---------- RECORDS PROVIDED

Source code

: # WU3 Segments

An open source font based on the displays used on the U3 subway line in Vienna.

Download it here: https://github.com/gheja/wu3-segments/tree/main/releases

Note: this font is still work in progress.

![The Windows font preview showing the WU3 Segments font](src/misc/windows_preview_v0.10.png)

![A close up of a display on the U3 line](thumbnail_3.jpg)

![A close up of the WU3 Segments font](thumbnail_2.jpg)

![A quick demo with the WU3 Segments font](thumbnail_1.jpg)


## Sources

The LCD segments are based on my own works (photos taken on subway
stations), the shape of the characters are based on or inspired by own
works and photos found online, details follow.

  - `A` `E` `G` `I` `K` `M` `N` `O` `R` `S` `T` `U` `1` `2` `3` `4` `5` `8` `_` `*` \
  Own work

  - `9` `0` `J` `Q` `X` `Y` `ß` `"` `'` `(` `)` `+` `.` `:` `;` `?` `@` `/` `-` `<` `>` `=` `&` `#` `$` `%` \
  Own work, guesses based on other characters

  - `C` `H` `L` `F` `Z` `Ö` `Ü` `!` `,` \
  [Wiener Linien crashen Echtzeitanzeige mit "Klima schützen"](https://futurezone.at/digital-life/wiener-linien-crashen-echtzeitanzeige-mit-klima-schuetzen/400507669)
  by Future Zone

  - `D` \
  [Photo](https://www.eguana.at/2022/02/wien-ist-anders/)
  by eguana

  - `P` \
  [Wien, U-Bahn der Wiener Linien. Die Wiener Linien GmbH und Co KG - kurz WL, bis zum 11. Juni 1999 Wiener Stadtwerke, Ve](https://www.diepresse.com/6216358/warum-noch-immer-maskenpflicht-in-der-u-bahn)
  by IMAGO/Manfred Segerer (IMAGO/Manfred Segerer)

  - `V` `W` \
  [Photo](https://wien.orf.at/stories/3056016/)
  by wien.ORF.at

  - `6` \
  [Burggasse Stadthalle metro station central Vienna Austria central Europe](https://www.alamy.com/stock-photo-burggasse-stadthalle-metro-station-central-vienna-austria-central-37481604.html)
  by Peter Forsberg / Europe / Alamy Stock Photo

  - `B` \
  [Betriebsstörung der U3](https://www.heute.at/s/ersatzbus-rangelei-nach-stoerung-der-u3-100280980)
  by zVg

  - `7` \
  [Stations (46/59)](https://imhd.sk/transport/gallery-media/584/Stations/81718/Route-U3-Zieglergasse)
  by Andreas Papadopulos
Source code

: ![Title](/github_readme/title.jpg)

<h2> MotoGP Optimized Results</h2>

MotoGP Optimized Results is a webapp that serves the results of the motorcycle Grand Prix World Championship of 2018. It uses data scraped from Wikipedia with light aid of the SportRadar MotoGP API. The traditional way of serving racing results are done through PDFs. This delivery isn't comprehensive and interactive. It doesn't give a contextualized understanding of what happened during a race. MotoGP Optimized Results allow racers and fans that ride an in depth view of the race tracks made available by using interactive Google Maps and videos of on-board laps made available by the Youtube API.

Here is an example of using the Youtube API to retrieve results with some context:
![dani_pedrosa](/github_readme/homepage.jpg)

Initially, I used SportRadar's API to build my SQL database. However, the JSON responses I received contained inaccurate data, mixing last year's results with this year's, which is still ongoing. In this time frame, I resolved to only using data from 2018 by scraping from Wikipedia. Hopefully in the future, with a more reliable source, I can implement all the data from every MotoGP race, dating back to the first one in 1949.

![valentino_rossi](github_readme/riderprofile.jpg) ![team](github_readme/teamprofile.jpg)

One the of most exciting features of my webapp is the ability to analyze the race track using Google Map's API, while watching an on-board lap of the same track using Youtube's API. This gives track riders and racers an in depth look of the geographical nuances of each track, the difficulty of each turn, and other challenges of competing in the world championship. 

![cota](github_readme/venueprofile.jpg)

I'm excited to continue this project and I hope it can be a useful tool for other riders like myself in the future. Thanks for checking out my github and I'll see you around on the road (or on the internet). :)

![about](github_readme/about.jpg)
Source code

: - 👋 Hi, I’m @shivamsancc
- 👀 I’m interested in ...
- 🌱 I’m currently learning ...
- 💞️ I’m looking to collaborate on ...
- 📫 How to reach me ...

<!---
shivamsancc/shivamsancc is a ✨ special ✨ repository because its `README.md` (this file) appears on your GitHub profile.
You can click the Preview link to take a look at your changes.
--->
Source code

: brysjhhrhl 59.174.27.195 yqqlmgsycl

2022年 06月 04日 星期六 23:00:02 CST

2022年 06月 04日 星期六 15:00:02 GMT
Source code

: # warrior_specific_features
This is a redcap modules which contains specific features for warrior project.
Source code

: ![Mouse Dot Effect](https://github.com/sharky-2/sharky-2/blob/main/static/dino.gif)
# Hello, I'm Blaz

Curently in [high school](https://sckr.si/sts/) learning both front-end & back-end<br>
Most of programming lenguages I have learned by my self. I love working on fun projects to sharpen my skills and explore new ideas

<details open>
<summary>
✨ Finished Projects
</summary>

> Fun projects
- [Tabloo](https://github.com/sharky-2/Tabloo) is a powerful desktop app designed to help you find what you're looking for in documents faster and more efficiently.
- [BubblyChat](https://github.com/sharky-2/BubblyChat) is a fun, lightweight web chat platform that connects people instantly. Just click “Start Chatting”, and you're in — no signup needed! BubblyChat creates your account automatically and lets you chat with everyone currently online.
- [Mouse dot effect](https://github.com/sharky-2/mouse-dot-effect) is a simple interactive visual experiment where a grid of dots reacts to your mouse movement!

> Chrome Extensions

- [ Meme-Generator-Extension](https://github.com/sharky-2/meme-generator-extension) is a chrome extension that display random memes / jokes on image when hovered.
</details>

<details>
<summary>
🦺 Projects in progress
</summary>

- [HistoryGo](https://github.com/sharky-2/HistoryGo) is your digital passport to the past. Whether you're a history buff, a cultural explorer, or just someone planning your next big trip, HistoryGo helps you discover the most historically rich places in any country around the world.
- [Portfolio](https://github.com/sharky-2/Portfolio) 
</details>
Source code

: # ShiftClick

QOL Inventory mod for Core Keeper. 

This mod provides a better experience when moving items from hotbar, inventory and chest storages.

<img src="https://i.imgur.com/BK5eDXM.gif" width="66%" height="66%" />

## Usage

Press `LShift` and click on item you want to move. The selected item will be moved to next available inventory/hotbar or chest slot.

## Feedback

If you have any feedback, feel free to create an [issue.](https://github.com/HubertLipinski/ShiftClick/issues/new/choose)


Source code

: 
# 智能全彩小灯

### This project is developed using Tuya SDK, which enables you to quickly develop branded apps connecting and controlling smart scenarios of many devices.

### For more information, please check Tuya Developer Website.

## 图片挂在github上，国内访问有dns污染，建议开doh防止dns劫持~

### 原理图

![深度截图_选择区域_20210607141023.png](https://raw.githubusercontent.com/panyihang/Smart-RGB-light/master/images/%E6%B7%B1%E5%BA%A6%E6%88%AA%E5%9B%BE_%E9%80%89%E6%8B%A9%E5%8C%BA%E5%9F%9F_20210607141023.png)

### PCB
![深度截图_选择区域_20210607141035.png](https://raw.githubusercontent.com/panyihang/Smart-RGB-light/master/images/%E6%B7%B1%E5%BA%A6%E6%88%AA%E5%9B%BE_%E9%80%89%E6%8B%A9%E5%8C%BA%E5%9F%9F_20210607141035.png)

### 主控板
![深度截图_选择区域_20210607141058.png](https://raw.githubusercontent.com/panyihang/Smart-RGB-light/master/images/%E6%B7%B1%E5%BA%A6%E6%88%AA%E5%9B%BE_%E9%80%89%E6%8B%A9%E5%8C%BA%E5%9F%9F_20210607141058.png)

--------------------

TASK: Repeat the data exactly. Leave nothing out.

RESULT FOR THIS EXERCISE:
Source code

: # WU3 Segments

An open source font based on the displays used on the U3 subway line in Vienna.

Download it here: https://github.com/gheja/wu3-segments/tree/main/releases

Note: this font is still work in progress.

![The Windows font preview showing the WU3 Segments font](src/misc/windows_preview_v0.10.png)

![A close up of a display on the U3 line](thumbnail_3.jpg)

![A close up of the WU3 Segments font](thumbnail_2.jpg)

![A quick demo with the WU3 Segments font](thumbnail_1.jpg)


## Sources

The LCD segments are based on my own works (photos taken on subway
stations), the shape of the characters are based on or inspired by own
works and photos found online, details follow.

  - `A` `E` `G` `I` `K` `M` `N` `O` `R` `S` `T` `U` `1` `2` `3` `4` `5` `8` `_` `*` \
  Own work

  - `9` `0` `J` `Q` `X` `Y` `ß` `"` `'` `(` `)` `+` `.` `:` `;` `?` `@` `/` `-` `<` `>` `=` `&` `#` `$` `%` \
  Own work, guesses based on other characters

  - `C` `H` `L` `F` `Z` `Ö` `Ü` `!` `,` \
  [Wiener Linien crashen Echtzeitanzeige mit "Klima schützen"](https://futurezone.at/digital-life/wiener-linien-crashen-echtzeitanzeige-mit-klima-schuetzen/400507669)
  by Future Zone

  - `D` \
  [Photo](https://www.eguana.at/2022/02/wien-ist-anders/)
  by eguana

  - `P` \
  [Wien, U-Bahn der Wiener Linien. Die Wiener Linien GmbH und Co KG - kurz WL, bis zum 11. Juni 1999 Wiener Stadtwerke, Ve](https://www.diepresse.com/6216358/warum-noch-immer-maskenpflicht-in-der-u-bahn)
  by IMAGO/Manfred Segerer (IMAGO/Manfred Segerer)

  - `V` `W` \
  [Photo](https://wien.orf.at/stories/3056016/)
  by wien.ORF.at

  - `6` \
  [Burggasse Stadthalle metro station central Vienna Austria central Europe](https://www.alamy.com/stock-photo-burggasse-stadthalle-metro-station-central-vienna-austria-central-37481604.html)
  by Peter Forsberg / Europe / Alamy Stock Photo

  - `B` \
  [Betriebsstörung der U3](https://www.heute.at/s/ersatzbus-rangelei-nach-stoerung-der-u3-100280980)
  by zVg

  - `7` \
  [Stations (46/59)](https://imhd.sk/transport/gallery-media/584/Stations/81718/Route-U3-Zieglergasse)
  by Andreas Papadopulos
Source code

: ![Title](/github_readme/title.jpg)

<h2> MotoGP Optimized Results</h2>

MotoGP Optimized Results is a webapp that serves the results of the motorcycle Grand Prix World Championship of 2018. It uses data scraped from Wikipedia with light aid of the SportRadar MotoGP API. The traditional way of serving racing results are done through PDFs. This delivery isn't comprehensive and interactive. It doesn't give a contextualized understanding of what happened during a race. MotoGP Optimized Results allow racers and fans that ride an in depth view of the race tracks made available by using interactive Google Maps and videos of on-board laps made available by the Youtube API.

Here is an example of using the Youtube API to retrieve results with some context:
![dani_pedrosa](/github_readme/homepage.jpg)

Initially, I used SportRadar's API to build my SQL database. However, the JSON responses I received contained inaccurate data, mixing last year's results with this year's, which is still ongoing. In this time frame, I resolved to only using data from 2018 by scraping from Wikipedia. Hopefully in the future, with a more reliable source, I can implement all the data from every MotoGP race, dating back to the first one in 1949.

![valentino_rossi](github_readme/riderprofile.jpg) ![team](github_readme/teamprofile.jpg)

One the of most exciting features of my webapp is the ability to analyze the race track using Google Map's API, while watching an on-board lap of the same track using Youtube's API. This gives track riders and racers an in depth look of the geographical nuances of each track, the difficulty of each turn, and other challenges of competing in the world championship. 

![cota](github_readme/venueprofile.jpg)

I'm excited to continue this project and I hope it can be a useful tool for other riders like myself in the future. Thanks for checking out my github and I'll see you around on the road (or on the internet). :)

![about](github_readme/about.jpg)
Source code

: - 👋 Hi, I’m @shivamsancc
- 👀 I’m interested in ...
- 🌱 I’m currently learning ...
- 💞️ I’m looking to collaborate on ...
- 📫 How to reach me ...

<!---
shivamsancc/shivamsancc is a ✨ special ✨ repository because its `README.md` (this file) appears on your GitHub profile.
You can click the Preview link to take a look at your changes.
--->
Source code

: brysjhhrhl 59.174.27.195 yqqlmgsycl

2022年 06月 04日 星期六 23:00:02 CST

2022年 06月 04日 星期六 15:00:02 GMT
Source code

: # warrior_specific_features
This is a redcap modules which contains specific features for warrior project.
Source code

: ![Mouse Dot Effect](https://github.com/sharky-2/sharky-2/blob/main/static/dino.gif)
# Hello, I'm Blaz

Curently in [high school](https://sckr.si/sts/) learning both front-end & back-end<br>
Most of programming lenguages I have learned by my self. I love working on fun projects to sharpen my skills and explore new ideas

<details open>
<summary>
✨ Finished Projects
</summary>

> Fun projects
- [Tabloo](https://github.com/sharky-2/Tabloo) is a powerful desktop app designed to help you find what you're looking for in documents faster and more efficiently.
- [BubblyChat](https://github.com/sharky-2/BubblyChat) is a fun, lightweight web chat platform that connects people instantly. Just click “Start Chatting”, and you're in — no signup needed! BubblyChat creates your account automatically and lets you chat with everyone currently online.
- [Mouse dot effect](https://github.com/sharky-2/mouse-dot-effect) is a simple interactive visual experiment where a grid of dots reacts to your mouse movement!

> Chrome Extensions

- [ Meme-Generator-Extension](https://github.com/sharky-2/meme-generator-extension) is a chrome extension that display random memes / jokes on image when hovered.
</details>

<details>
<summary>
🦺 Projects in progress
</summary>

- [HistoryGo](https://github.com/sharky-2/HistoryGo) is your digital passport to the past. Whether you're a history buff, a cultural explorer, or just someone planning your next big trip, HistoryGo helps you discover the most historically rich places in any country around the world.
- [Portfolio](https://github.com/sharky-2/Portfolio) 
</details>
Source code

: # ShiftClick

QOL Inventory mod for Core Keeper. 

This mod provides a better experience when moving items from hotbar, inventory and chest storages.

<img src="https://i.imgur.com/BK5eDXM.gif" width="66%" height="66%" />

## Usage

Press `LShift` and click on item you want to move. The selected item will be moved to next available inventory/hotbar or chest slot.

## Feedback

If you have any feedback, feel free to create an [issue.](https://github.com/HubertLipinski/ShiftClick/issues/new/choose)


Source code

: 
# 智能全彩小灯

### This project is developed using Tuya SDK, which enables you to quickly develop branded apps connecting and controlling smart scenarios of many devices.

### For more information, please check Tuya Developer Website.

## 图片挂在github上，国内访问有dns污染，建议开doh防止dns劫持~

### 原理图

![深度截图_选择区域_20210607141023.png](https://raw.githubusercontent.com/panyihang/Smart-RGB-light/master/images/%E6%B7%B1%E5%BA%A6%E6%88%AA%E5%9B%BE_%E9%80%89%E6%8B%A9%E5%8C%BA%E5%9F%9F_20210607141023.png)

### PCB
![深度截图_选择区域_20210607141035.png](https://raw.githubusercontent.com/panyihang/Smart-RGB-light/master/images/%E6%B7%B1%E5%BA%A6%E6%88%AA%E5%9B%BE_%E9%80%89%E6%8B%A9%E5%8C%BA%E5%9F%9F_20210607141035.png)

### 主控板
![深度截图_选择区域_20210607141058.png](https://raw.githubusercontent.com/panyihang/Smart-RGB-light/master/images/%E6%B7%B1%E5%BA%A6%E6%88%AA%E5%9B%BE_%E9%80%89%E6%8B%A9%E5%8C%BA%E5%9F%9F_20210607141058.png)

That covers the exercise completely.